**PROBLEM DESCRIPTION**
Pick out all lines in the listing holding the string "visited" and copy them.

**DATA FOR PROCESSING**

----

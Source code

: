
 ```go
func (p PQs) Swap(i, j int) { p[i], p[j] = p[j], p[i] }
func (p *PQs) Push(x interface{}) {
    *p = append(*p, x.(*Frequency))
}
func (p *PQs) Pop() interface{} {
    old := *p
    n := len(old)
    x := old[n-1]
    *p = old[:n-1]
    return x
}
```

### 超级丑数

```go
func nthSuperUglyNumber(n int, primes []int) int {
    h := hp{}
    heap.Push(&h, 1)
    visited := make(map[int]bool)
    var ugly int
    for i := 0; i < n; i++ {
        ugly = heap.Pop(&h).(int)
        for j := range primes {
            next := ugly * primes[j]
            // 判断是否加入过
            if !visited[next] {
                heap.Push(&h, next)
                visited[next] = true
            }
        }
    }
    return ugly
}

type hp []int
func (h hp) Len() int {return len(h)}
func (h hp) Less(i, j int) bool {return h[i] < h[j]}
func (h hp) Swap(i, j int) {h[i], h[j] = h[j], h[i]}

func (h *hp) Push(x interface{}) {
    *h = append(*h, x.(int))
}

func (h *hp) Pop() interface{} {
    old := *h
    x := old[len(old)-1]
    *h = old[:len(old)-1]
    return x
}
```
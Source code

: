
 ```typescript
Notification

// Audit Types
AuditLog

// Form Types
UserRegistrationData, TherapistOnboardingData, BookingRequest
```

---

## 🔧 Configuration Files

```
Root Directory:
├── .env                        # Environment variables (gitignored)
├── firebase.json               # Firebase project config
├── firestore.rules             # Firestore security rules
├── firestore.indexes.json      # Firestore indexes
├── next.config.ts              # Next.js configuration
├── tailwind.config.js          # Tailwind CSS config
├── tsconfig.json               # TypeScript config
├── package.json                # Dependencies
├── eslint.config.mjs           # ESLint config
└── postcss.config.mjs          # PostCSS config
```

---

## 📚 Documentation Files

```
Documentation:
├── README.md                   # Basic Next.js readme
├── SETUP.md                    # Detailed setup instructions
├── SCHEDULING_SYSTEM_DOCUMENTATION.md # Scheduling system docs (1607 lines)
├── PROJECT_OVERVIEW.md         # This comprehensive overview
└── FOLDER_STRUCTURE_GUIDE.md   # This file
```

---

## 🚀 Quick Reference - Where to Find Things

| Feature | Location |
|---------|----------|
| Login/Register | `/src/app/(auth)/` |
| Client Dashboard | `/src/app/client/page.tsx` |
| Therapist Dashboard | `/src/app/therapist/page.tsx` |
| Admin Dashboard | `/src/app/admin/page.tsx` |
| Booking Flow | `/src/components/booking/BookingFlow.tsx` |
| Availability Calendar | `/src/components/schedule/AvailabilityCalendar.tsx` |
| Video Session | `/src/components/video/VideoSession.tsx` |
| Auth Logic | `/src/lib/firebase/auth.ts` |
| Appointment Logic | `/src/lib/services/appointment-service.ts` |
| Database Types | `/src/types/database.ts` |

----

**ANSWER BELOW**
    visited := make(map[int]bool)
            if !visited[next] {
                visited[next] = true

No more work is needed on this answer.